__Exercise objective__:
Locate all lines in the data below that hold "ways" and show them.

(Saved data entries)
==*==

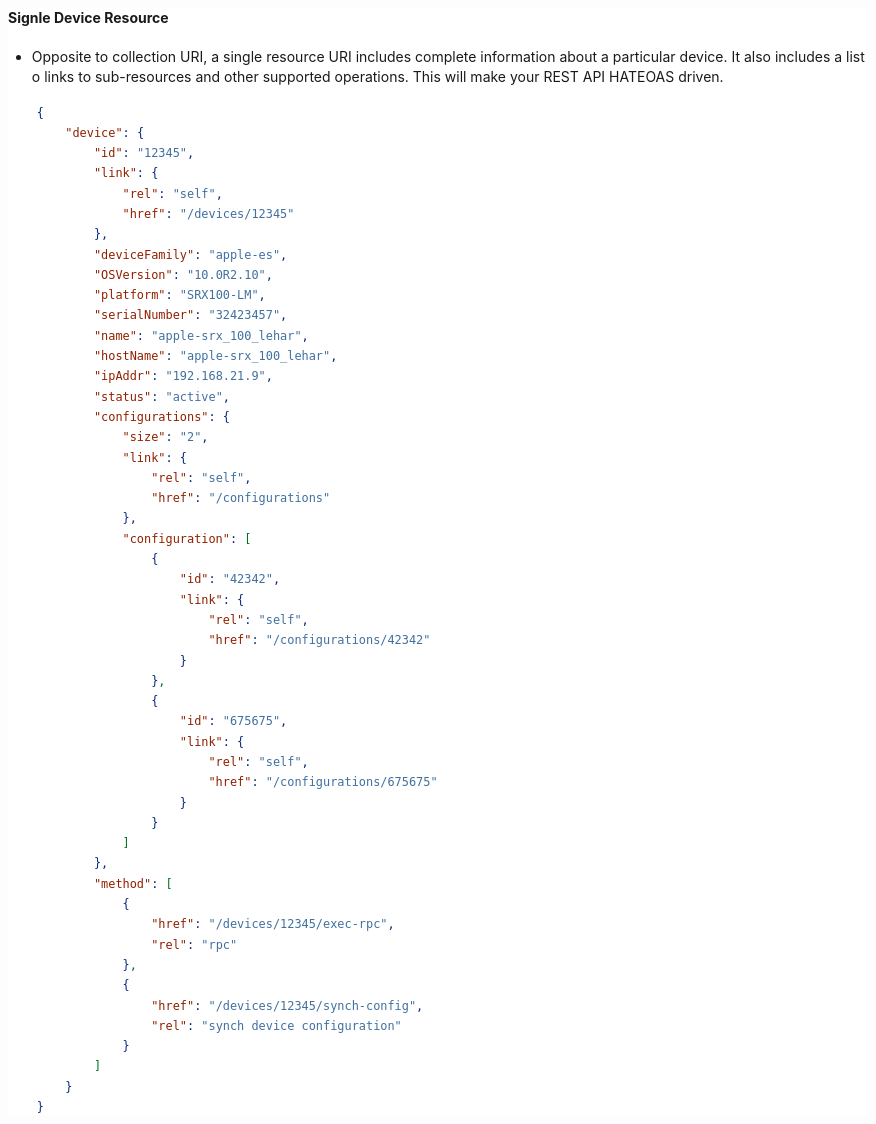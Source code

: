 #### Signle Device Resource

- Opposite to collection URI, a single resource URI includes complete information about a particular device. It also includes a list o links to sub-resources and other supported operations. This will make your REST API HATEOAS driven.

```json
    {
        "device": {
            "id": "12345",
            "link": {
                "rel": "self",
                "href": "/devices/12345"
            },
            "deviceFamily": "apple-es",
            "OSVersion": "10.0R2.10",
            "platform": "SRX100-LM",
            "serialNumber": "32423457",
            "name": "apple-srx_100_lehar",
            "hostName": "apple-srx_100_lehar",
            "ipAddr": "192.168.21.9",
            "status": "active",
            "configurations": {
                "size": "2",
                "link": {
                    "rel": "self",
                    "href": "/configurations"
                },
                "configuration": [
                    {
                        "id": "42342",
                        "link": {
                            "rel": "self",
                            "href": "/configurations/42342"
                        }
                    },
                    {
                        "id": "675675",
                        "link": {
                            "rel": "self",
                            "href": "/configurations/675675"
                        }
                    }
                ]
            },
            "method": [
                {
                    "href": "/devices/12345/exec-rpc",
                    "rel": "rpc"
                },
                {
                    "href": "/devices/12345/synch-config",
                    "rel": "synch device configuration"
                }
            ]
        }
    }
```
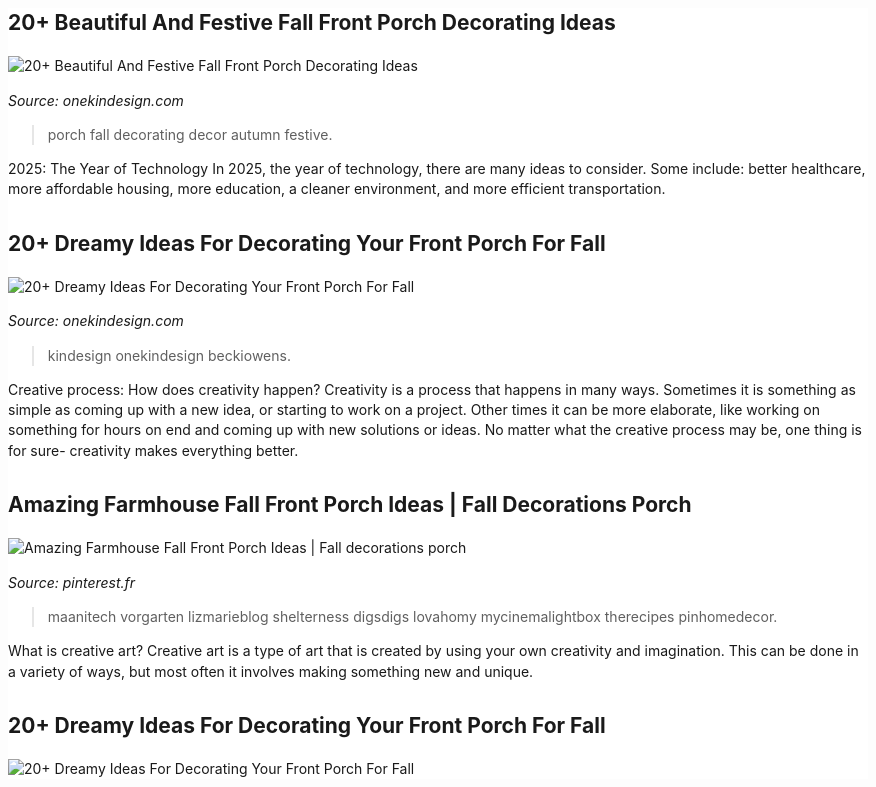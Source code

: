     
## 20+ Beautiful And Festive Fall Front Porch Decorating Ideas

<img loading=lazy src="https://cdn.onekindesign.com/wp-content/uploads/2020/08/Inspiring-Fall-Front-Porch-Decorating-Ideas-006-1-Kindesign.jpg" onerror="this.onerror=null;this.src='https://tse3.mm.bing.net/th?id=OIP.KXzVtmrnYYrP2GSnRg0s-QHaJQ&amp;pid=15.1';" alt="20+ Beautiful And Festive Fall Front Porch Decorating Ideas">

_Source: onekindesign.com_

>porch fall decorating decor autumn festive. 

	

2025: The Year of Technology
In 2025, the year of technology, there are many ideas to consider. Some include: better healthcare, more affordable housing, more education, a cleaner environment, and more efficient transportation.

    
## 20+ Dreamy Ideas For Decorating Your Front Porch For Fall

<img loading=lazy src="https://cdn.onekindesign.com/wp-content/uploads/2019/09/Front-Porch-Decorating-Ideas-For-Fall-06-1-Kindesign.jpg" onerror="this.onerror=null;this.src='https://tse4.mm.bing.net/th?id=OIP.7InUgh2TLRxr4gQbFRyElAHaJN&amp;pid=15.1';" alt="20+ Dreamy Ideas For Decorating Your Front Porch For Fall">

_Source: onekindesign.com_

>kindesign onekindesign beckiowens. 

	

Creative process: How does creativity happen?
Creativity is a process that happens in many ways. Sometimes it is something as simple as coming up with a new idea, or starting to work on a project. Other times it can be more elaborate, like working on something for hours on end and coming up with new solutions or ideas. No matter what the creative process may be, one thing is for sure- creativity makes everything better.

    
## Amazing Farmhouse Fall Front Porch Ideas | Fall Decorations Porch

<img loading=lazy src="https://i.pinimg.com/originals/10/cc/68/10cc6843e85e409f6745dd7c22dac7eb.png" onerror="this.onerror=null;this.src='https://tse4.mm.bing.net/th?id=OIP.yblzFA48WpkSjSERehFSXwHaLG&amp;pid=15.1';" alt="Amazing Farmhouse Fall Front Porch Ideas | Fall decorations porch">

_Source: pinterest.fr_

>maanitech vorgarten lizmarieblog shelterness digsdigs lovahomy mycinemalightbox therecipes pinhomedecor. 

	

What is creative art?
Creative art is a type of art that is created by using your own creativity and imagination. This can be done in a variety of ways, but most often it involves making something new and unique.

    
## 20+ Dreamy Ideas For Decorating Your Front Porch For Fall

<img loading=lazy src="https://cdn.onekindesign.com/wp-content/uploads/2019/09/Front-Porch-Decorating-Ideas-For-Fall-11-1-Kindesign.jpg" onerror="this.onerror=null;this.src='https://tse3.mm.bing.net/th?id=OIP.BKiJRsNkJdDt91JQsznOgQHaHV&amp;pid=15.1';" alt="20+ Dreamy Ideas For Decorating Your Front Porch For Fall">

==*==

__Written solution__:
Creativity is a process that happens in many ways. Sometimes it is something as simple as coming up with a new idea, or starting to work on a project. Other times it can be more elaborate, like working on something for hours on end and coming up with new solutions or ideas. No matter what the creative process may be, one thing is for sure- creativity makes everything better.
Creative art is a type of art that is created by using your own creativity and imagination. This can be done in a variety of ways, but most often it involves making something new and unique.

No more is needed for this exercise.